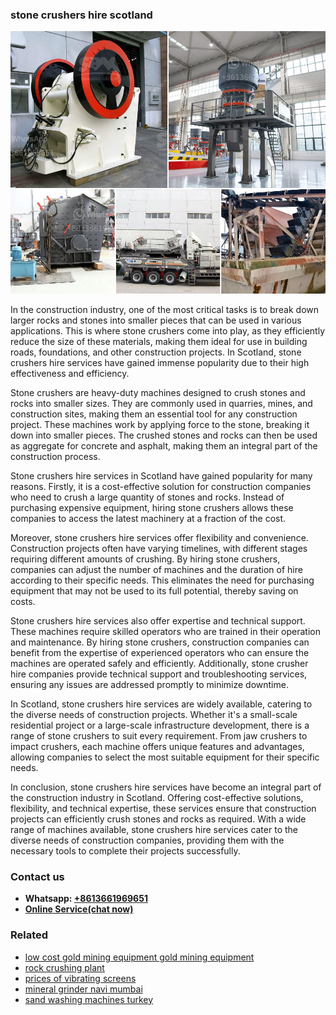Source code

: <h3>stone crushers hire scotland</h3><img src='1706773738.jpg' alt=''><p>In the construction industry, one of the most critical tasks is to break down larger rocks and stones into smaller pieces that can be used in various applications. This is where stone crushers come into play, as they efficiently reduce the size of these materials, making them ideal for use in building roads, foundations, and other construction projects. In Scotland, stone crushers hire services have gained immense popularity due to their high effectiveness and efficiency.</p><p>Stone crushers are heavy-duty machines designed to crush stones and rocks into smaller sizes. They are commonly used in quarries, mines, and construction sites, making them an essential tool for any construction project. These machines work by applying force to the stone, breaking it down into smaller pieces. The crushed stones and rocks can then be used as aggregate for concrete and asphalt, making them an integral part of the construction process.</p><p>Stone crushers hire services in Scotland have gained popularity for many reasons. Firstly, it is a cost-effective solution for construction companies who need to crush a large quantity of stones and rocks. Instead of purchasing expensive equipment, hiring stone crushers allows these companies to access the latest machinery at a fraction of the cost.</p><p>Moreover, stone crushers hire services offer flexibility and convenience. Construction projects often have varying timelines, with different stages requiring different amounts of crushing. By hiring stone crushers, companies can adjust the number of machines and the duration of hire according to their specific needs. This eliminates the need for purchasing equipment that may not be used to its full potential, thereby saving on costs.</p><p>Stone crushers hire services also offer expertise and technical support. These machines require skilled operators who are trained in their operation and maintenance. By hiring stone crushers, construction companies can benefit from the expertise of experienced operators who can ensure the machines are operated safely and efficiently. Additionally, stone crusher hire companies provide technical support and troubleshooting services, ensuring any issues are addressed promptly to minimize downtime.</p><p>In Scotland, stone crushers hire services are widely available, catering to the diverse needs of construction projects. Whether it's a small-scale residential project or a large-scale infrastructure development, there is a range of stone crushers to suit every requirement. From jaw crushers to impact crushers, each machine offers unique features and advantages, allowing companies to select the most suitable equipment for their specific needs.</p><p>In conclusion, stone crushers hire services have become an integral part of the construction industry in Scotland. Offering cost-effective solutions, flexibility, and technical expertise, these services ensure that construction projects can efficiently crush stones and rocks as required. With a wide range of machines available, stone crushers hire services cater to the diverse needs of construction companies, providing them with the necessary tools to complete their projects successfully.</p><h3>Contact us</h3><ul><li><strong>Whatsapp:&nbsp;<a href="https://wa.me/8613661969651">+8613661969651</a></strong></li><li><a href="https://swt.shibang-china.com/?git&amp;zhl&amp;stone crushers hire scotland"><strong>Online Service(chat now)</strong></a></li></ul><h3>Related</h3><ul><li><a href='low cost gold mining equipment gold mining equipment.md'>low cost gold mining equipment gold mining equipment</a></li><li><a href='rock crushing plant.md'>rock crushing plant</a></li><li><a href='prices of vibrating screens.md'>prices of vibrating screens</a></li><li><a href='mineral grinder navi mumbai.md'>mineral grinder navi mumbai</a></li><li><a href='sand washing machines turkey.md'>sand washing machines turkey</a></li></ul>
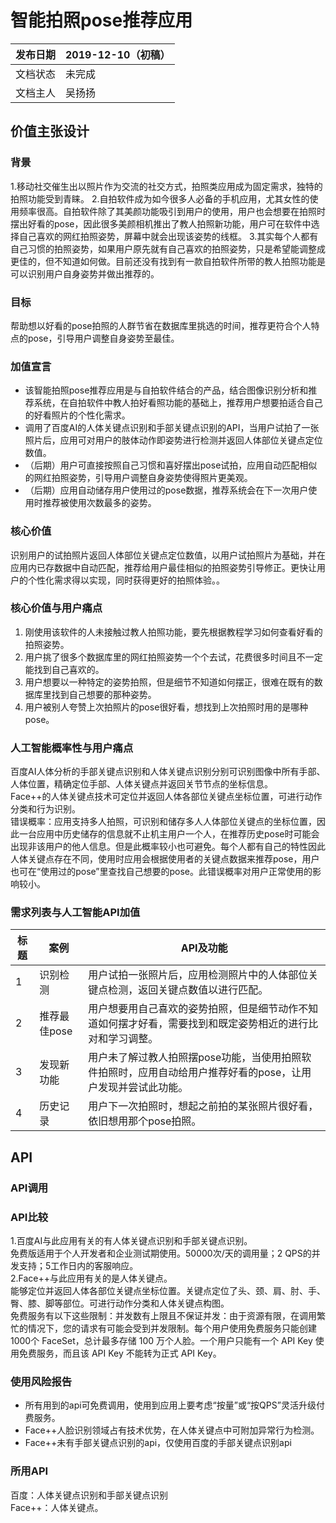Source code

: # 智能拍照pose推荐应用

| 发布日期 | 2019-12-10（初稿） |
|---|---|
| 文档状态 | 未完成 |
| 文档主人 | 吴扬扬 |
## 价值主张设计
### 背景
1.移动社交催生出以照片作为交流的社交方式，拍照类应用成为固定需求，独特的拍照功能受到青睐。
2.自拍软件成为如今很多人必备的手机应用，尤其女性的使用频率很高。自拍软件除了其美颜功能吸引到用户的使用，用户也会想要在拍照时摆出好看的pose，因此很多美颜相机推出了教人拍照新功能，用户可在软件中选择自己喜欢的网红拍照姿势，屏幕中就会出现该姿势的线框。
3.其实每个人都有自己习惯的拍照姿势，如果用户原先就有自己喜欢的拍照姿势，只是希望能调整成更佳的，但不知道如何做。目前还没有找到有一款自拍软件所带的教人拍照功能是可以识别用户自身姿势并做出推荐的。
### 目标
帮助想以好看的pose拍照的人群节省在数据库里挑选的时间，推荐更符合个人特点的pose，引导用户调整自身姿势至最佳。
### 加值宣言
-	该智能拍照pose推荐应用是与自拍软件结合的产品，结合图像识别分析和推荐系统，在自拍软件中教人拍好看照功能的基础上，推荐用户想要拍适合自己的好看照片的个性化需求。
-	调用了百度AI的人体关键点识别和手部关键点识别的API，当用户试拍了一张照片后，应用可对用户的肢体动作即姿势进行检测并返回人体部位关键点定位数值。
-	（后期）用户可直接按照自己习惯和喜好摆出pose试拍，应用自动匹配相似的网红拍照姿势，引导用户调整自身姿势使得照片更美观。
-	（后期）应用自动储存用户使用过的pose数据，推荐系统会在下一次用户使用时推荐被使用次数最多的姿势。
### 核心价值
识别用户的试拍照片返回人体部位关键点定位数值，以用户试拍照片为基础，并在应用内已存数据中自动匹配，推荐给用户最佳相似的拍照姿势引导修正。更快让用户的个性化需求得以实现，同时获得更好的拍照体验。。
### 核心价值与用户痛点
1.	刚使用该软件的人未接触过教人拍照功能，要先根据教程学习如何查看好看的拍照姿势。
2.	用户挑了很多个数据库里的网红拍照姿势一个个去试，花费很多时间且不一定能找到自己喜欢的。
3.	用户想要以一种特定的姿势拍照，但是细节不知道如何摆正，很难在既有的数据库里找到自己想要的那种姿势。
4.	用户被别人夸赞上次拍照片的pose很好看，想找到上次拍照时用的是哪种pose。
### 人工智能概率性与用户痛点
百度AI人体分析的手部关键点识别和人体关键点识别分别可识别图像中所有手部、人体位置，精确定位手部、人体关键点并返回关节节点的坐标信息。  
Face++的人体关键点技术可定位并返回人体各部位关键点坐标位置，可进行动作分类和行为识别。  
错误概率：应用支持多人拍照，可识别和储存多人人体部位关键点的坐标位置，因此一台应用中历史储存的信息就不止机主用户一个人，在推荐历史pose时可能会出现非该用户的他人信息。但是此概率较小也可避免。每个人都有自己的特性因此人体关键点存在不同，使用时应用会根据使用者的关键点数据来推荐pose，用户也可在“使用过的pose”里查找自己想要的pose。此错误概率对用户正常使用的影响较小。
### 需求列表与人工智能API加值

标题 | 案例 | API及功能
-|-|-
1 | 识别检测 | 用户试拍一张照片后，应用检测照片中的人体部位关键点检测，返回关键点数值以进行匹配。 | 百度AI-人体关键点检测、手部关键点识别；Face++-人体关键点。
2 | 推荐最佳pose | 用户想要用自己喜欢的姿势拍照，但是细节动作不知道如何摆才好看，需要找到和既定姿势相近的进行比对和学习调整。 | 推荐系统（后期做）
3 | 发现新功能 | 用户未了解过教人拍照摆pose功能，当使用拍照软件拍照时，应用自动给用户推荐好看的pose，让用户发现并尝试此功能。 | 推荐系统（后期做）
4 | 历史记录 | 用户下一次拍照时，想起之前拍的某张照片很好看，依旧想用那个pose拍照。 | 搜索历史关键点定位数值，筛选出曾经用过的pose。

## API
### API调用
### API比较
1.百度AI与此应用有关的有人体关键点识别和手部关键点识别。  
免费版适用于个人开发者和企业测试期使用。50000次/天的调用量；2 QPS的并发支持；5工作日内的客服响应。  
2.Face++与此应用有关的是人体关键点。  
能够定位并返回人体各部位关键点坐标位置。关键点定位了头、颈、肩、肘、手、臀、膝、脚等部位。可进行动作分类和人体关键点构图。  
免费服务有以下这些限制：并发数有上限且不保证并发：由于资源有限，在调用繁忙的情况下，您的请求有可能会受到并发限制。每个用户使用免费服务只能创建 1000个 FaceSet，总计最多存储 100 万个人脸。一个用户只能有一个 API Key 使用免费服务，而且该 API Key 不能转为正式 API Key。  
### 使用风险报告
-	 所有用到的api可免费调用，使用到应用上要考虑“按量”或“按QPS”灵活升级付费服务。  
-	Face++人脸识别领域占有技术优势，在人体关键点中可附加异常行为检测。  
-	Face++未有手部关键点识别的api，仅使用百度的手部关键点识别api
### 所用API
百度：人体关键点识别和手部关键点识别  
Face++：人体关键点。

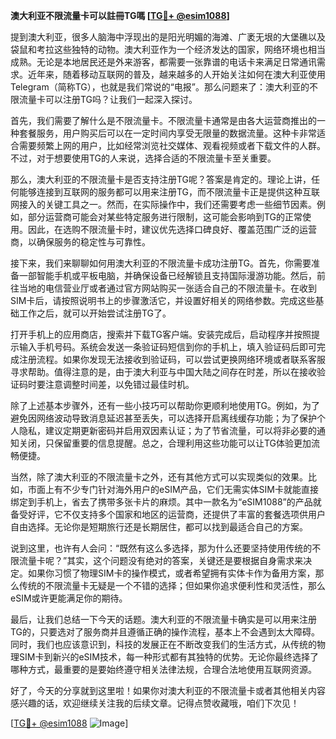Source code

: **澳大利亚不限流量卡可以註冊TG嗎 [[TG💪+ @esim1088](https://t.me/s/esim1088)]**

提到澳大利亚，很多人脑海中浮现出的是阳光明媚的海滩、广袤无垠的大堡礁以及袋鼠和考拉这些独特的动物。澳大利亚作为一个经济发达的国家，网络环境也相当成熟。无论是本地居民还是外来游客，都需要一张靠谱的电话卡来满足日常通讯需求。近年来，随着移动互联网的普及，越来越多的人开始关注如何在澳大利亚使用Telegram（简称TG），也就是我们常说的“电报”。那么问题来了：澳大利亚的不限流量卡可以注册TG吗？让我们一起深入探讨。

首先，我们需要了解什么是不限流量卡。不限流量卡通常是由各大运营商推出的一种套餐服务，用户购买后可以在一定时间内享受无限量的数据流量。这种卡非常适合需要频繁上网的用户，比如经常浏览社交媒体、观看视频或者下载文件的人群。不过，对于想要使用TG的人来说，选择合适的不限流量卡至关重要。

那么，澳大利亚的不限流量卡是否支持注册TG呢？答案是肯定的。理论上讲，任何能够连接到互联网的服务都可以用来注册TG，而不限流量卡正是提供这种互联网接入的关键工具之一。然而，在实际操作中，我们还需要考虑一些细节因素。例如，部分运营商可能会对某些特定服务进行限制，这可能会影响到TG的正常使用。因此，在选购不限流量卡时，建议优先选择口碑良好、覆盖范围广泛的运营商，以确保服务的稳定性与可靠性。

接下来，我们来聊聊如何用澳大利亚的不限流量卡成功注册TG。首先，你需要准备一部智能手机或平板电脑，并确保设备已经解锁且支持国际漫游功能。然后，前往当地的电信营业厅或者通过官方网站购买一张适合自己的不限流量卡。在收到SIM卡后，请按照说明书上的步骤激活它，并设置好相关的网络参数。完成这些基础工作之后，就可以开始尝试注册TG了。

打开手机上的应用商店，搜索并下载TG客户端。安装完成后，启动程序并按照提示输入手机号码。系统会发送一条验证码短信到你的手机上，填入验证码后即可完成注册流程。如果你发现无法接收到验证码，可以尝试更换网络环境或者联系客服寻求帮助。值得注意的是，由于澳大利亚与中国大陆之间存在时差，所以在接收验证码时要注意调整时间差，以免错过最佳时机。

除了上述基本步骤外，还有一些小技巧可以帮助你更顺利地使用TG。例如，为了避免因网络波动导致消息延迟甚至丢失，可以选择开启离线缓存功能；为了保护个人隐私，建议定期更新密码并启用双因素认证；为了节省流量，可以将非必要的通知关闭，只保留重要的信息提醒。总之，合理利用这些功能可以让TG体验更加流畅便捷。

当然，除了澳大利亚的不限流量卡之外，还有其他方式可以实现类似的效果。比如，市面上有不少专门针对海外用户的eSIM产品，它们无需实体SIM卡就能直接绑定到手机上，省去了携带多张卡片的麻烦。其中一款名为“eSIM1088”的产品就备受好评，它不仅支持多个国家和地区的运营商，还提供了丰富的套餐选项供用户自由选择。无论你是短期旅行还是长期居住，都可以找到最适合自己的方案。

说到这里，也许有人会问：“既然有这么多选择，那为什么还要坚持使用传统的不限流量卡呢？”其实，这个问题没有绝对的答案，关键还是要根据自身需求来决定。如果你习惯了物理SIM卡的操作模式，或者希望拥有实体卡作为备用方案，那么传统的不限流量卡无疑是一个不错的选择；但如果你追求便利性和灵活性，那么eSIM或许更能满足你的期待。

最后，让我们总结一下今天的话题。澳大利亚的不限流量卡确实是可以用来注册TG的，只要选对了服务商并且遵循正确的操作流程，基本上不会遇到太大障碍。同时，我们也应该意识到，科技的发展正在不断改变我们的生活方式，从传统的物理SIM卡到新兴的eSIM技术，每一种形式都有其独特的优势。无论你最终选择了哪种方式，最重要的是要始终遵守相关法律法规，合理合法地使用互联网资源。

好了，今天的分享就到这里啦！如果你对澳大利亚的不限流量卡或者其他相关内容感兴趣的话，欢迎继续关注我的后续文章。记得点赞收藏哦，咱们下次见！

[[TG💪+ @esim1088](https://t.me/s/esim1088) ![Image](https://i.postimg.cc/4NQfJmqS/Snipaste-2025-05-13-00-14-12.png)]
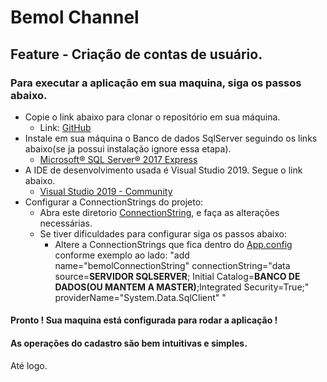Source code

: # Bemol Channel
## Feature - Criação de contas de usuário.

### Para executar a aplicação em sua maquina, siga os passos abaixo.

* Copie o link abaixo para clonar o repositório em sua máquina. 
  * Link: [GitHub](https://github.com/LerronF/Bemol.Channel)
* Instale em sua máquina o Banco de dados SqlServer seguindo os links abaixo(se ja possui instalação ignore essa etapa).
  * [Microsoft® SQL Server® 2017 Express](https://www.microsoft.com/en-us/download/details.aspx?id=55994)
* A IDE de desenvolvimento usada é Visual Studio 2019. Segue o link abaixo.
  * [Visual Studio 2019 - Community](https://visualstudio.microsoft.com/pt-br/downloads/?rr=https%3A%2F%2Fwww.google.com.br%2F)
* Configurar a ConnectionStrings do projeto:
  * Abra este diretorio [ConnectionString](https://github.com/LerronF/Bemol.Channel/blob/main/Bemol.Channel/App.config), e faça as alterações necessárias.
  * Se tiver dificuldades para configurar siga os passos abaixo: 
    *  Altere a ConnectionStrings que fica dentro do [App.config](https://github.com/LerronF/WebApp-FPF/blob/main/src/DesafioFPF/DesafioFPF.WebApp/appsettings.json) conforme exemplo ao lado: "add name="bemolConnectionString" connectionString="data source=**SERVIDOR SQLSERVER**; Initial Catalog=**BANCO DE DADOS(OU MANTEM A MASTER)**;Integrated Security=True;" providerName="System.Data.SqlClient" "


#### Pronto ! Sua maquina está configurada para rodar a aplicação !

#### As operações do cadastro são bem intuitivas e simples.


Até logo.
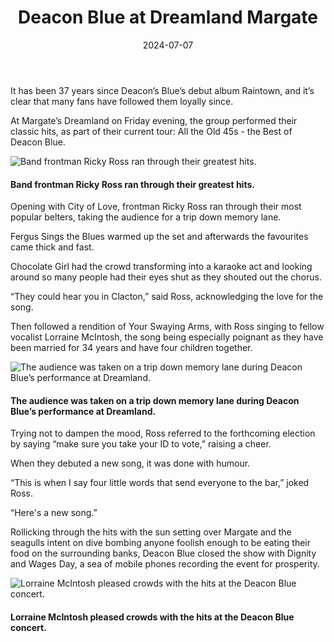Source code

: ﻿---
layout: default
title: Deacon Blue at Dreamland Margate
description:
date: '2024-07-07'
categories:
  - Live
lat: 51.38520296950843
long: 1.3772345153434356
---

It has been 37 years since Deacon’s Blue’s debut album Raintown, and it’s clear that many fans have followed them loyally since.

At Margate’s Dreamland on Friday evening, the group performed their classic hits, as part of their current tour: All the Old 45s - the Best of Deacon Blue.

![Band frontman Ricky Ross ran through their greatest hits.](/images/deacon-blue-1.jpg 'Band frontman Ricky Ross ran through their greatest hits.')

#### Band frontman Ricky Ross ran through their greatest hits.

Opening with City of Love, frontman Ricky Ross ran through their most popular belters, taking the audience for a trip down memory lane.

Fergus Sings the Blues warmed up the set and afterwards the favourites came thick and fast.

Chocolate Girl had the crowd transforming into a karaoke act and looking around so many people had their eyes shut as they shouted out the chorus.

“They could hear you in Clacton,” said Ross, acknowledging the love for the song.

Then followed a rendition of Your Swaying Arms, with Ross singing to fellow vocalist Lorraine McIntosh, the song being especially poignant as they have been married for 34 years and have four children together.

![The audience was taken on a trip down memory lane during Deacon Blue’s performance at Dreamland.](/images/deacon-blue-2.jpg 'The audience was taken on a trip down memory lane during Deacon Blue’s performance at Dreamland.')

#### The audience was taken on a trip down memory lane during Deacon Blue’s performance at Dreamland.

Trying not to dampen the mood, Ross referred to the forthcoming election by saying “make sure you take your ID to vote,” raising a cheer.

When they debuted a new song, it was done with humour.

“This is when I say four little words that send everyone to the bar,” joked Ross.

“Here's a new song.”

Rollicking through the hits with the sun setting over Margate and the seagulls intent on dive bombing anyone foolish enough to be eating their food on the surrounding banks, Deacon Blue closed the show with Dignity and Wages Day, a sea of mobile phones recording the event for prosperity.

![Lorraine McIntosh pleased crowds with the hits at the Deacon Blue concert.](/images/deacon-blue-3.jpg 'Lorraine McIntosh pleased crowds with the hits at the Deacon Blue concert.')

#### Lorraine McIntosh pleased crowds with the hits at the Deacon Blue concert.
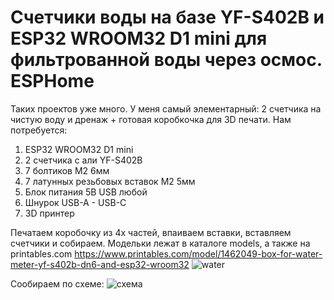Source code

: # Счетчики воды на базе YF-S402B и ESP32 WROOM32 D1 mini для фильтрованной воды через осмос. ESPHome

Таких проектов уже много. У меня самый элементарный: 2 счетчика на чистую воду и дренаж + готовая коробкочка для 3D печати.
Нам потребуется:
 1. ESP32 WROOM32 D1 mini
 2. 2 счетчика с али YF-S402B
 3. 7 болтиков М2 6мм
 4. 7 латунных резьбовых вставок М2 5мм
 5. Блок питания 5В USB любой
 6. Шнурок USB-A - USB-C
 7. 3D принтер

Печатаем коробочку из 4х частей, впаиваем вставки, вставляем счетчики и собираем.
Модельки лежат в каталоге models, а также на printables.com https://www.printables.com/model/1462049-box-for-water-meter-yf-s402b-dn6-and-esp32-wroom32
![water](https://github.com/user-attachments/assets/841ac764-3a16-4059-aeeb-b5497ec4086a)

Сообираем по схеме: 
![схема](https://github.com/user-attachments/assets/18a3898f-ae14-41aa-a4de-f5f5e64b2c79)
——————————
→ **The problem**
Count the lines above that contain "Lorraine", and give only the number.

→ **Response**
3